Çöküş döneminde merkezi otoritenin zayıflamasıyla bütün bu sistem bozuldu. Bağdat ve Kuzey Afrika'da görüldüğü gibi bazı uzak eyaletlerde yeniçeriler, mahalli kuvvetli bir kontrol ve bir idari kademeleşme meydana getirdiler. Mısır'da ise gerçek kontrol Memlük beylerinin eline geçti. Doğu Anadolu'da Abaza Paşa'nın idaresi altındaki Celali grupları ve eyalet kuvvetlerinin şiddetli tepkilerinden önce yeniçeri gruplarının güçlerini yerleştirme teşebbüsleri başarısız olmuştu. Fakat eyaletlerde asıl değişiklikleri beraberinde getiren husus timar sistemindeki düzensizlik ve çöküştü. Nitekim artık eyaletlerdeki vergi gelirlerinin önemli bir bölümü timar olarak dağıtılmıyor, doğrudan doğruya iltizam usulüyle hazine adına toplanıyordu. Aynı dönemde ayan adı verilen mahalli ileri gelenler eyaletlerde giderek güçlenmeye başladılar; hatta onlarla iş birliği yapmayan valilerin güçleri ve nüfuzları kısıtlı kaldı.

1812'de II. Mahmud eyaletlerde yeniden merkezi otoriteyi kurmak için bu tip ayan ve paşalara karşı mücadele başlattı. 1826'dan sonra eyaletleri "müşriyet" olarak yeniden teşkilatlandırdı ve bunları, yeni ordunun kurulması maksadıyla mali işlerde olduğu gibi askeri bakımdan da büyük güce ve yetkiye sahip kılınan müşirlere verdi (Lutfi, V, 107). 1839'da Tanzimat´ın ilanı ile eyaletlerdeki mali işler bağımsız muhasılların sorumluluğuna verildi; böylece müşirlerin yetkisi asayiş ve emniyet göreviyle kısıtlanmış oluyordu.

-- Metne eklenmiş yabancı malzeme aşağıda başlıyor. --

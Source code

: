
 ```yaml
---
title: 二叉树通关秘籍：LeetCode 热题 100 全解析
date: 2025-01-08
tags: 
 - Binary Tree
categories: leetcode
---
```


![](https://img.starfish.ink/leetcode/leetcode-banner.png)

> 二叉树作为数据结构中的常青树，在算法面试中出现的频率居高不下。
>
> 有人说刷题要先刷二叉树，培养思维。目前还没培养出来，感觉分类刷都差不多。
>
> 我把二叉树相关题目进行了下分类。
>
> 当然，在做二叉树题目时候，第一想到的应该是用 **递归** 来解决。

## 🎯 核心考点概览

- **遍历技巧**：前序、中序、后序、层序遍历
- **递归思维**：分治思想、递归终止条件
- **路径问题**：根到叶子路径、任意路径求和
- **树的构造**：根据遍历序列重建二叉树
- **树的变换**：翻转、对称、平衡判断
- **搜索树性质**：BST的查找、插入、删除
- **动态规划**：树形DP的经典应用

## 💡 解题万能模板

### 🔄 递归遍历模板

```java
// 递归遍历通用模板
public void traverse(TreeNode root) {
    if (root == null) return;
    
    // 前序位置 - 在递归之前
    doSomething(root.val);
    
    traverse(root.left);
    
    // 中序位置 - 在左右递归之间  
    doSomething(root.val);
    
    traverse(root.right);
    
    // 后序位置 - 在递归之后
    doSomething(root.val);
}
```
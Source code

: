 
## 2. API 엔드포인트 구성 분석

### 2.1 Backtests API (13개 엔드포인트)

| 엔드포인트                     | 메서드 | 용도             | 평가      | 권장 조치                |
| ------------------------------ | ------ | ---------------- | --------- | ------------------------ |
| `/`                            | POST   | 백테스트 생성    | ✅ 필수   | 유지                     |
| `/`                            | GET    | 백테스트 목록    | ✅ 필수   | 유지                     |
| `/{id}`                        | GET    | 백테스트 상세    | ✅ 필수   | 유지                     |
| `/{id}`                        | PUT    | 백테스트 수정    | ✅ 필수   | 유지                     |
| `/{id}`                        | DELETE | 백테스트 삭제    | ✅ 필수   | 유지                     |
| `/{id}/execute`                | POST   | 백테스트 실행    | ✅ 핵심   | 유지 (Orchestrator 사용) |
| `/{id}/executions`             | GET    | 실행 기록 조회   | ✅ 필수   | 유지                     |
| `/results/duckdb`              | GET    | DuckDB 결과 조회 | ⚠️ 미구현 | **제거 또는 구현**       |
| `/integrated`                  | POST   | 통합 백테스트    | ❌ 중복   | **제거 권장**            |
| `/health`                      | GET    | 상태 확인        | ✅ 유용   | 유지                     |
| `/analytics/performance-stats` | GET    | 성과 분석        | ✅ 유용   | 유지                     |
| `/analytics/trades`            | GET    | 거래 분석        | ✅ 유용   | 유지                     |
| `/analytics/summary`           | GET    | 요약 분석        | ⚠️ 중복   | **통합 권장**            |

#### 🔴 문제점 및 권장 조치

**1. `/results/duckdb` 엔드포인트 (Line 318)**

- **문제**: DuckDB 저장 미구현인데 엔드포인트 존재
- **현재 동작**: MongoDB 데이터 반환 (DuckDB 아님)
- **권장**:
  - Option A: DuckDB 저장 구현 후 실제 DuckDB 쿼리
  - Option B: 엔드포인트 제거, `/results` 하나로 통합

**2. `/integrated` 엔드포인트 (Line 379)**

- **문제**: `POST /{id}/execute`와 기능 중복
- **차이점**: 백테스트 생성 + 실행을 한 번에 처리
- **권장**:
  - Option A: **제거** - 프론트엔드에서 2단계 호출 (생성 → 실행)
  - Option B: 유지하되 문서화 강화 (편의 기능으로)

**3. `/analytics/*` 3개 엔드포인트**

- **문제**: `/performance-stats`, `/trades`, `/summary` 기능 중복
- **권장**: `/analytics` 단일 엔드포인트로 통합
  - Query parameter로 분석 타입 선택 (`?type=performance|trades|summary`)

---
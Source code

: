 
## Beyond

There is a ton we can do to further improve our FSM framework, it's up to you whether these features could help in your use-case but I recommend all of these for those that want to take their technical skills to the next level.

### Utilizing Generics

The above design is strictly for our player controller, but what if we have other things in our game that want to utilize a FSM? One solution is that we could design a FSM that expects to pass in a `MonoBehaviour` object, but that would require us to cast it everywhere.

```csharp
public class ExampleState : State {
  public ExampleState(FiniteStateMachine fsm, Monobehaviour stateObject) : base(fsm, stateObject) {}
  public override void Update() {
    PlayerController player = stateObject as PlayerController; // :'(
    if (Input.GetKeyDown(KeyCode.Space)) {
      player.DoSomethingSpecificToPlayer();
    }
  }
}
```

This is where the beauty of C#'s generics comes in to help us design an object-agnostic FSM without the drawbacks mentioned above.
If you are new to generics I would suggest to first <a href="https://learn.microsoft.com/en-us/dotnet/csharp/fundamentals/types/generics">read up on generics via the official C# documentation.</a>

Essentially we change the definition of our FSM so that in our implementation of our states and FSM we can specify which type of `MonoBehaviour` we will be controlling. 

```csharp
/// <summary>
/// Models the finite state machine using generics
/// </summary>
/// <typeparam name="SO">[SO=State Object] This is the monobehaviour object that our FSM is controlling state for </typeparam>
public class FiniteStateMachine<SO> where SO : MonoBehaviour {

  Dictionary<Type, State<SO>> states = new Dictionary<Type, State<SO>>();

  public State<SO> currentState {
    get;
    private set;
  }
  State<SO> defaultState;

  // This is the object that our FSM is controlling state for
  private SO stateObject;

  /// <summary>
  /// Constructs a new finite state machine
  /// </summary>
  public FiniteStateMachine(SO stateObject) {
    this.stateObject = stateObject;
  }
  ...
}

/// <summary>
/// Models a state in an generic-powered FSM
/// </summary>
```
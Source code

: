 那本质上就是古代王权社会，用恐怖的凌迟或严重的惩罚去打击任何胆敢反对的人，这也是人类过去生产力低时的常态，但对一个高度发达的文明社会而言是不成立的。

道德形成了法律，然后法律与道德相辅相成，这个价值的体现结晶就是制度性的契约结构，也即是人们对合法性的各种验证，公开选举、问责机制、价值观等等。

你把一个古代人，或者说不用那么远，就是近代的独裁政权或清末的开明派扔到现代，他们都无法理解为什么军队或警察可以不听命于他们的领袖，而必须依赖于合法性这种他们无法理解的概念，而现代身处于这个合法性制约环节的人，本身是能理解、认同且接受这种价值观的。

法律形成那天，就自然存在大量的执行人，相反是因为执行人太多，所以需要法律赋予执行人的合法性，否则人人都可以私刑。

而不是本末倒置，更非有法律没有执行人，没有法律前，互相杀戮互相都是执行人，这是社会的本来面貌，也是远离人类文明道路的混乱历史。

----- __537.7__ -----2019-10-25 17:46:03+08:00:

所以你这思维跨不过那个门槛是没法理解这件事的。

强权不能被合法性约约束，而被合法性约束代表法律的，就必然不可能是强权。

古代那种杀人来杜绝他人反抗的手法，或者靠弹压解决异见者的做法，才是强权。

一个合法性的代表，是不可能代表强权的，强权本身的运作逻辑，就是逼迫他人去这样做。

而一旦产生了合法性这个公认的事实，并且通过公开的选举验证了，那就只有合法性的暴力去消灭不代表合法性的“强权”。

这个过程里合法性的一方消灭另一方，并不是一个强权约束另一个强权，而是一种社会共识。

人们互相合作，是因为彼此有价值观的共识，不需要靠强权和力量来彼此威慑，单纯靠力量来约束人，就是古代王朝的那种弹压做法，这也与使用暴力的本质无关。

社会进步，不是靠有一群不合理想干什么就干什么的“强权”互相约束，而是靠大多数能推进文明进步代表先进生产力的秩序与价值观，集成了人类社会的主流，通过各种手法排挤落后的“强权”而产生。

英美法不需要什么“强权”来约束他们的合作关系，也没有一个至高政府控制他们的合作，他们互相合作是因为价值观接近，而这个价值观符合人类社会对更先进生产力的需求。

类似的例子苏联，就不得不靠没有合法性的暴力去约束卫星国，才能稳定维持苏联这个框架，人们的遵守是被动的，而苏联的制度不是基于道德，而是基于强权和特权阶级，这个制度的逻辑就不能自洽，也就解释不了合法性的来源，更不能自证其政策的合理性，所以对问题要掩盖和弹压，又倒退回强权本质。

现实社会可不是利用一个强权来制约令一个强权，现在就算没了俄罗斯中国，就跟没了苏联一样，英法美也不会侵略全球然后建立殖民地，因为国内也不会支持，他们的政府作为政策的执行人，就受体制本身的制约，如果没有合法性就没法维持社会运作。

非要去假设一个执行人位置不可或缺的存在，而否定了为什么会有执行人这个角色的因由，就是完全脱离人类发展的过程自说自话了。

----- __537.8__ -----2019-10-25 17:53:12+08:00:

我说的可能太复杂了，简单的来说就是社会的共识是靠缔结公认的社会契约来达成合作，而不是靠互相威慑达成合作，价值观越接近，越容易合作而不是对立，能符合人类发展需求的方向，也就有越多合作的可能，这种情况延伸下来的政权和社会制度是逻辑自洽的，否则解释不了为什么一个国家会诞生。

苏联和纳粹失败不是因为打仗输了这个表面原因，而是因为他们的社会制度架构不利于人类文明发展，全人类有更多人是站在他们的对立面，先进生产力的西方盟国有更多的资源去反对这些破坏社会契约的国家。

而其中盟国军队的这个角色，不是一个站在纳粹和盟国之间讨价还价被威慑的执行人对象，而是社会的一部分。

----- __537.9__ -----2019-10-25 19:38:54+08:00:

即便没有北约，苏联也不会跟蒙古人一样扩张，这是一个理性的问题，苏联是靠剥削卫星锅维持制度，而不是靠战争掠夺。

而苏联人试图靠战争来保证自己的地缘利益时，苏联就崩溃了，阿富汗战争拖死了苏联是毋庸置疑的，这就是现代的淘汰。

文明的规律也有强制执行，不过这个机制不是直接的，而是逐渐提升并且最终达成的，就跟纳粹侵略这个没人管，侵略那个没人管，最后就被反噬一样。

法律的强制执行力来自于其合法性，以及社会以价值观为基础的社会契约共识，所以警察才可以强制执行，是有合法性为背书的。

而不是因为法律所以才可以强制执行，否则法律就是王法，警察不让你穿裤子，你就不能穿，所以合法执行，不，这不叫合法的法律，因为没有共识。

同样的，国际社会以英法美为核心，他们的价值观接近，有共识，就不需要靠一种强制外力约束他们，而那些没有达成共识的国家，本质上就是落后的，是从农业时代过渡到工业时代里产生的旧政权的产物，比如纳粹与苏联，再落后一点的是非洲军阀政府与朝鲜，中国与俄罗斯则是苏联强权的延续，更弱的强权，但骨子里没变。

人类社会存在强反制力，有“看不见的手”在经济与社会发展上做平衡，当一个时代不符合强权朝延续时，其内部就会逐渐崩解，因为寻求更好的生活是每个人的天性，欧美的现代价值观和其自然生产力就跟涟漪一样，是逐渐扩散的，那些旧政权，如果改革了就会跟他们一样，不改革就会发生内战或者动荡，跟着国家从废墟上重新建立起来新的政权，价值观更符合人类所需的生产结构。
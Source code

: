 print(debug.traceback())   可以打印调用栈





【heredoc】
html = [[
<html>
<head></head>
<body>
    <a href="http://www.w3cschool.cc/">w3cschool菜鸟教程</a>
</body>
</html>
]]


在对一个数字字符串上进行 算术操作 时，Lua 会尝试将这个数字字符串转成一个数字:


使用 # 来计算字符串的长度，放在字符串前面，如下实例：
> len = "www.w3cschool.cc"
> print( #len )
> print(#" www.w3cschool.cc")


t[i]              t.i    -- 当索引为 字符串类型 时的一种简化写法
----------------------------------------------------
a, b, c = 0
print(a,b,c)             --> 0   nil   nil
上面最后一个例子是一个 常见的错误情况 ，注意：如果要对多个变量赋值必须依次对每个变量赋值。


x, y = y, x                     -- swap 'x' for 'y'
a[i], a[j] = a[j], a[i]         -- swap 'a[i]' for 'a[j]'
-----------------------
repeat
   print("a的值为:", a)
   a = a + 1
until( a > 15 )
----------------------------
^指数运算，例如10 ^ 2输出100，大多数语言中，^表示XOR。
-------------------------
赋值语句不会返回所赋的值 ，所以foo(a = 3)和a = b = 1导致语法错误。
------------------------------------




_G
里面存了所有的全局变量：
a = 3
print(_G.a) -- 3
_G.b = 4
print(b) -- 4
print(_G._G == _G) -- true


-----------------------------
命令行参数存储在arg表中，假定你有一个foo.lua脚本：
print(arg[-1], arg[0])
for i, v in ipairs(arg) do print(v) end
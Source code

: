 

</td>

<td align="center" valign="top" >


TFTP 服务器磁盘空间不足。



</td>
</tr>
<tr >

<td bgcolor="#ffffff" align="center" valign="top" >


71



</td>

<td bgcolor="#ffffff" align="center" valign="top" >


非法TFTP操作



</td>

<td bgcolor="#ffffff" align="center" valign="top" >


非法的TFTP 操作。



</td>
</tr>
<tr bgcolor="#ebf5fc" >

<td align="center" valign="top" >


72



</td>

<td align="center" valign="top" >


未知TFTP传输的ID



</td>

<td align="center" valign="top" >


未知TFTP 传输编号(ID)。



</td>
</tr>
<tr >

Daha sonra eyalet teşkilatında Batı tesiri altında önemli değişiklikler ortaya çıktı. Valilerin mesuliyetlerini paylaşan idare meclisleri kuruldu ve eyaletlerin birçoğunun sınırları daha da küçültüldü. Böylece 1864'te eyalet sistemi yerine vilayetler teşekkül etti. Bu sonuncu sistem Cumhuriyett döneminde de muhafaza edilerek her birinin başında birer valinin bulunduğu illere dönüştürüldü.